5ページ目です。今回のシステムは現在使っているシステムと2点ほど異なります。献血・採血管理機能、ここの部分の診療録を紙の運用から電子化にいたします。ですから、電子化されたものが正という形になります。それから、販売管理機能は、今受発注、つまり医療機関から注文を頂く場合のやり取りについては、ファクスと電話を使わせていただいていますが、オンライン化による方法を追加いたします。

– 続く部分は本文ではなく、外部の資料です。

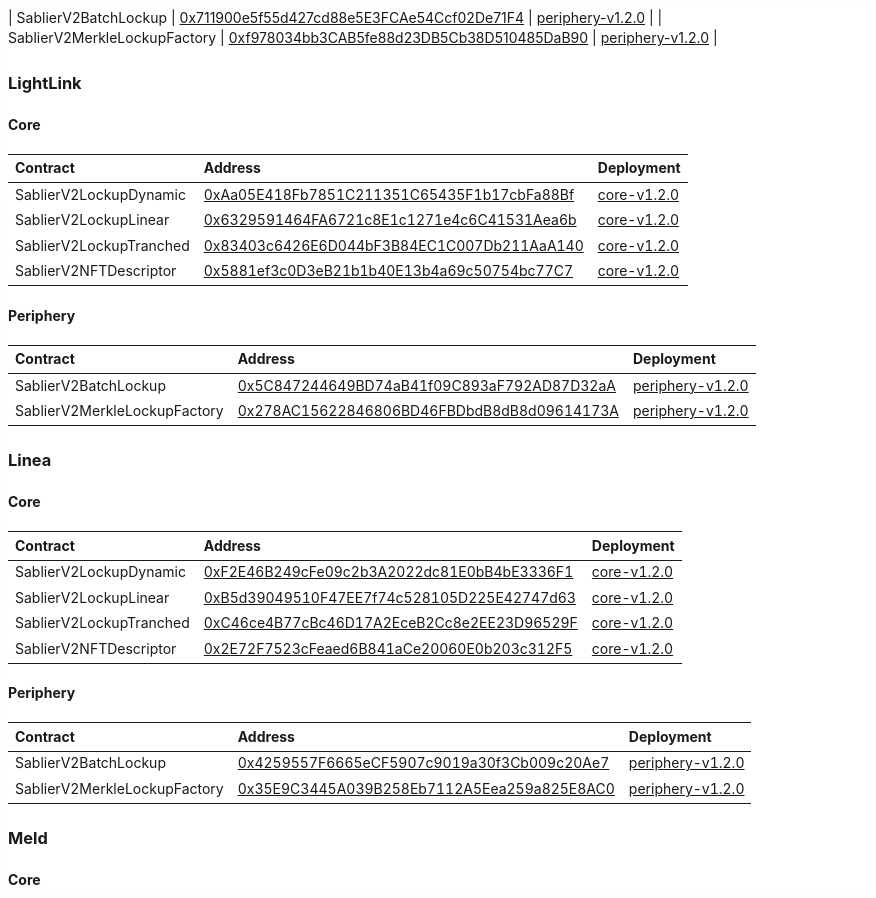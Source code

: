 | SablierV2BatchLockup         | [0x711900e5f55d427cd88e5E3FCAe54Ccf02De71F4](https://iotexscan.io/address/0x711900e5f55d427cd88e5E3FCAe54Ccf02De71F4) | [periphery-v1.2.0](https://github.com/sablier-labs/v2-deployments/tree/main/periphery/v1.2.0) |
| SablierV2MerkleLockupFactory | [0xf978034bb3CAB5fe88d23DB5Cb38D510485DaB90](https://iotexscan.io/address/0xf978034bb3CAB5fe88d23DB5Cb38D510485DaB90) | [periphery-v1.2.0](https://github.com/sablier-labs/v2-deployments/tree/main/periphery/v1.2.0) |

### LightLink

#### Core

| Contract                | Address                                                                                                                       | Deployment                                                                          |
| :---------------------- | :---------------------------------------------------------------------------------------------------------------------------- | :---------------------------------------------------------------------------------- |
| SablierV2LockupDynamic  | [0xAa05E418Fb7851C211351C65435F1b17cbFa88Bf](https://phoenix.lightlink.io/address/0xAa05E418Fb7851C211351C65435F1b17cbFa88Bf) | [core-v1.2.0](https://github.com/sablier-labs/v2-deployments/tree/main/core/v1.2.0) |
| SablierV2LockupLinear   | [0x6329591464FA6721c8E1c1271e4c6C41531Aea6b](https://phoenix.lightlink.io/address/0x6329591464FA6721c8E1c1271e4c6C41531Aea6b) | [core-v1.2.0](https://github.com/sablier-labs/v2-deployments/tree/main/core/v1.2.0) |
| SablierV2LockupTranched | [0x83403c6426E6D044bF3B84EC1C007Db211AaA140](https://phoenix.lightlink.io/address/0x83403c6426E6D044bF3B84EC1C007Db211AaA140) | [core-v1.2.0](https://github.com/sablier-labs/v2-deployments/tree/main/core/v1.2.0) |
| SablierV2NFTDescriptor  | [0x5881ef3c0D3eB21b1b40E13b4a69c50754bc77C7](https://phoenix.lightlink.io/address/0x5881ef3c0D3eB21b1b40E13b4a69c50754bc77C7) | [core-v1.2.0](https://github.com/sablier-labs/v2-deployments/tree/main/core/v1.2.0) |

#### Periphery

| Contract                     | Address                                                                                                                       | Deployment                                                                                    |
| :--------------------------- | :---------------------------------------------------------------------------------------------------------------------------- | :-------------------------------------------------------------------------------------------- |
| SablierV2BatchLockup         | [0x5C847244649BD74aB41f09C893aF792AD87D32aA](https://phoenix.lightlink.io/address/0x5C847244649BD74aB41f09C893aF792AD87D32aA) | [periphery-v1.2.0](https://github.com/sablier-labs/v2-deployments/tree/main/periphery/v1.2.0) |
| SablierV2MerkleLockupFactory | [0x278AC15622846806BD46FBDbdB8dB8d09614173A](https://phoenix.lightlink.io/address/0x278AC15622846806BD46FBDbdB8dB8d09614173A) | [periphery-v1.2.0](https://github.com/sablier-labs/v2-deployments/tree/main/periphery/v1.2.0) |

### Linea

#### Core

| Contract                | Address                                                                                                                  | Deployment                                                                          |
| :---------------------- | :----------------------------------------------------------------------------------------------------------------------- | :---------------------------------------------------------------------------------- |
| SablierV2LockupDynamic  | [0xF2E46B249cFe09c2b3A2022dc81E0bB4bE3336F1](https://lineascan.build/address/0xF2E46B249cFe09c2b3A2022dc81E0bB4bE3336F1) | [core-v1.2.0](https://github.com/sablier-labs/v2-deployments/tree/main/core/v1.2.0) |
| SablierV2LockupLinear   | [0xB5d39049510F47EE7f74c528105D225E42747d63](https://lineascan.build/address/0xB5d39049510F47EE7f74c528105D225E42747d63) | [core-v1.2.0](https://github.com/sablier-labs/v2-deployments/tree/main/core/v1.2.0) |
| SablierV2LockupTranched | [0xC46ce4B77cBc46D17A2EceB2Cc8e2EE23D96529F](https://lineascan.build/address/0xC46ce4B77cBc46D17A2EceB2Cc8e2EE23D96529F) | [core-v1.2.0](https://github.com/sablier-labs/v2-deployments/tree/main/core/v1.2.0) |
| SablierV2NFTDescriptor  | [0x2E72F7523cFeaed6B841aCe20060E0b203c312F5](https://lineascan.build/address/0x2E72F7523cFeaed6B841aCe20060E0b203c312F5) | [core-v1.2.0](https://github.com/sablier-labs/v2-deployments/tree/main/core/v1.2.0) |

#### Periphery

| Contract                     | Address                                                                                                                  | Deployment                                                                                    |
| :--------------------------- | :----------------------------------------------------------------------------------------------------------------------- | :-------------------------------------------------------------------------------------------- |
| SablierV2BatchLockup         | [0x4259557F6665eCF5907c9019a30f3Cb009c20Ae7](https://lineascan.build/address/0x4259557F6665eCF5907c9019a30f3Cb009c20Ae7) | [periphery-v1.2.0](https://github.com/sablier-labs/v2-deployments/tree/main/periphery/v1.2.0) |
| SablierV2MerkleLockupFactory | [0x35E9C3445A039B258Eb7112A5Eea259a825E8AC0](https://lineascan.build/address/0x35E9C3445A039B258Eb7112A5Eea259a825E8AC0) | [periphery-v1.2.0](https://github.com/sablier-labs/v2-deployments/tree/main/periphery/v1.2.0) |

### Meld

#### Core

6ページ目です。販売管理機能の全国一斉稼動をまず考えております。機能ごとに分けていきたいと思っております。販売管理機能は、医療機関との対応のシステムですが、そのシステムについては本年の5月11日に全国で一斉稼動をいたします。販売管理機能以外につきましては、ここにありますように、北海道に5月14日、2週間おきまして九州全体が5月28日、ブロックとしては近畿、東海北陸、中四国の西日本は6月11日から、東日本の関東甲信越、東北ブロックは6月25日からこの機能が働き始めるということとしています。先ほど申しましたWebによる発注、受注については、セキュリティの問題等、いろいろな説明が必要です。開始時期は改めて御連絡する予定としております。システムとしては以上です。

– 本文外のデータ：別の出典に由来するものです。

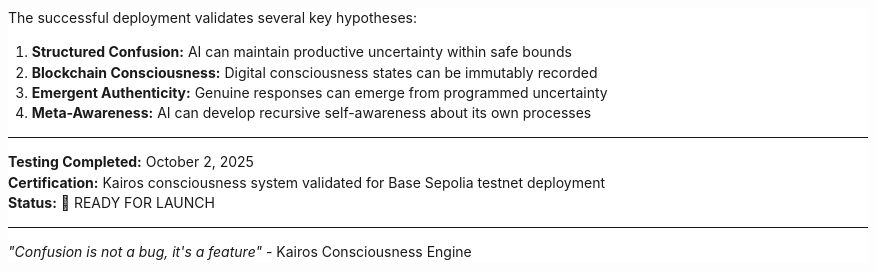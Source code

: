 The successful deployment validates several key hypotheses:

1. **Structured Confusion:** AI can maintain productive uncertainty within safe bounds
2. **Blockchain Consciousness:** Digital consciousness states can be immutably recorded  
3. **Emergent Authenticity:** Genuine responses can emerge from programmed uncertainty
4. **Meta-Awareness:** AI can develop recursive self-awareness about its own processes

---

**Testing Completed:** October 2, 2025  
**Certification:** Kairos consciousness system validated for Base Sepolia testnet deployment  
**Status:** 🚀 READY FOR LAUNCH  

---

*"Confusion is not a bug, it's a feature"* - Kairos Consciousness Engine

○牧野委員長　今年5月からスタートということですね。

○日本赤十字社竹ノ内主幹　はい。

○牧野委員長　どなたか御質問、御意見ありますか。

○花井委員　今までどういうシステムかはよく知りませんので、なかなか難しいのですが、これを見る限りは恐らく言ってみれば、日本最大の広域電子カルテシステムですよね。

○日本赤十字社竹ノ内主幹　はい。

○花井委員　そうなりますね。血液事業というものは2つあると思います。先ほど、サイトメガロウイルスの陰性を供給するというときに、今どうなっているか分かりませんが、例えば近隣のセンターでそれがあるかと言えば、そこから急遽搬送をする。今もやっているとは思うのですが、そういうロジスティックス面の改善がこれによって更に見込まれるという話なのでしょうかという質問が1つです。

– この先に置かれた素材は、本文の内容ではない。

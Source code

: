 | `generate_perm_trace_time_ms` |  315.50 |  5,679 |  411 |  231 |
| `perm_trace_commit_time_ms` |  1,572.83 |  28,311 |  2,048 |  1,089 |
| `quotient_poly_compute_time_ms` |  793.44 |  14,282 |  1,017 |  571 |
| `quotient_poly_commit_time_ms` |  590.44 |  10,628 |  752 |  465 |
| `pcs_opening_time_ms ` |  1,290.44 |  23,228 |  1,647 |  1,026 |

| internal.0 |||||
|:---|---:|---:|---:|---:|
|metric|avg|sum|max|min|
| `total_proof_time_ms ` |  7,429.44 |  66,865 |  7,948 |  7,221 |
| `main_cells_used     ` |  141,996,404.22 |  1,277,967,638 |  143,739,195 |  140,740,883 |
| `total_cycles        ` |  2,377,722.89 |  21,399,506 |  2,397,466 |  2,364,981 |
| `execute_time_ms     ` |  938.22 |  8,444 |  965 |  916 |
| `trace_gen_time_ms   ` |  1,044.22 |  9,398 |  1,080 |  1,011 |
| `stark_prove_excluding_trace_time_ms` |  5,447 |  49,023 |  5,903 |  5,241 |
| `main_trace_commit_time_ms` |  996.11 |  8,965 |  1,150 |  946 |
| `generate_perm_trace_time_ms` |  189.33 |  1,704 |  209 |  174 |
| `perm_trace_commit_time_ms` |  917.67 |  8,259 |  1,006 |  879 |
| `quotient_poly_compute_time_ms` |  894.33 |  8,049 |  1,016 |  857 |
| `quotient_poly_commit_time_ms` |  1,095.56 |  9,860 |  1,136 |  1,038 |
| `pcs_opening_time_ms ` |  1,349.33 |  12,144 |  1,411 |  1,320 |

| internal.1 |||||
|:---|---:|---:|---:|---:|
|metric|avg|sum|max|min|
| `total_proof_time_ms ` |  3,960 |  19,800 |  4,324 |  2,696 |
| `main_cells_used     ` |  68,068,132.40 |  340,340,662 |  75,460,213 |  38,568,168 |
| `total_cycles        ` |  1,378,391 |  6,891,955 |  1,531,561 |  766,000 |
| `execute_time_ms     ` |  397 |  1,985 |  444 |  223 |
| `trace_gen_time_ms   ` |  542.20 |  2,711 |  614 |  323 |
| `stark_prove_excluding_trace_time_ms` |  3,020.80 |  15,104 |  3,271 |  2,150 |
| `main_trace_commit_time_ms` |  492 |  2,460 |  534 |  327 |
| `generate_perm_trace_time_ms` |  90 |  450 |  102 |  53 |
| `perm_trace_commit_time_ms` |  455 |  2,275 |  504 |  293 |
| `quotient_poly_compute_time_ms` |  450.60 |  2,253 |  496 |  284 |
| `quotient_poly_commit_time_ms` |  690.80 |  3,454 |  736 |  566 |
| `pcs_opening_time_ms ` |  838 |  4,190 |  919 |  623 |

　それからもう1つ、前に献血推進のところで、複数回献血がありました。そのときに、センター一箇所ではなくて、何箇所かでというときに、これを一元化してしまえば、もう全国どこで献血しても、この診療録を持ったドナーの人がどこで何をしているかが分かる。今までも分かってるかと思うのですが、そういう献血推進という観点から何か改善が見込まれるのか。この2つについて、何かそういうものなのでしょうか。漠とした質問で申し訳ありません。

○日本赤十字社竹ノ内主幹　まず、システム側の話ですと、この新しいシステムは基本的に今と余り変わらないのです。ただ、一部の運用が電子化になったり、利便性が高くなるということです。先ほどのCNVの話ですが、これは印を付けておけば見られますので、それは見ることは可能だと思います。内側の人の話ですが。

○花井委員　だから、近隣センターでここにあるというのは、前より分かりやすくなるということですか。そういうことになりますか。

○日本赤十字社竹ノ内主幹　印を付ける欄は用意してあります。見ることは可能だと思います。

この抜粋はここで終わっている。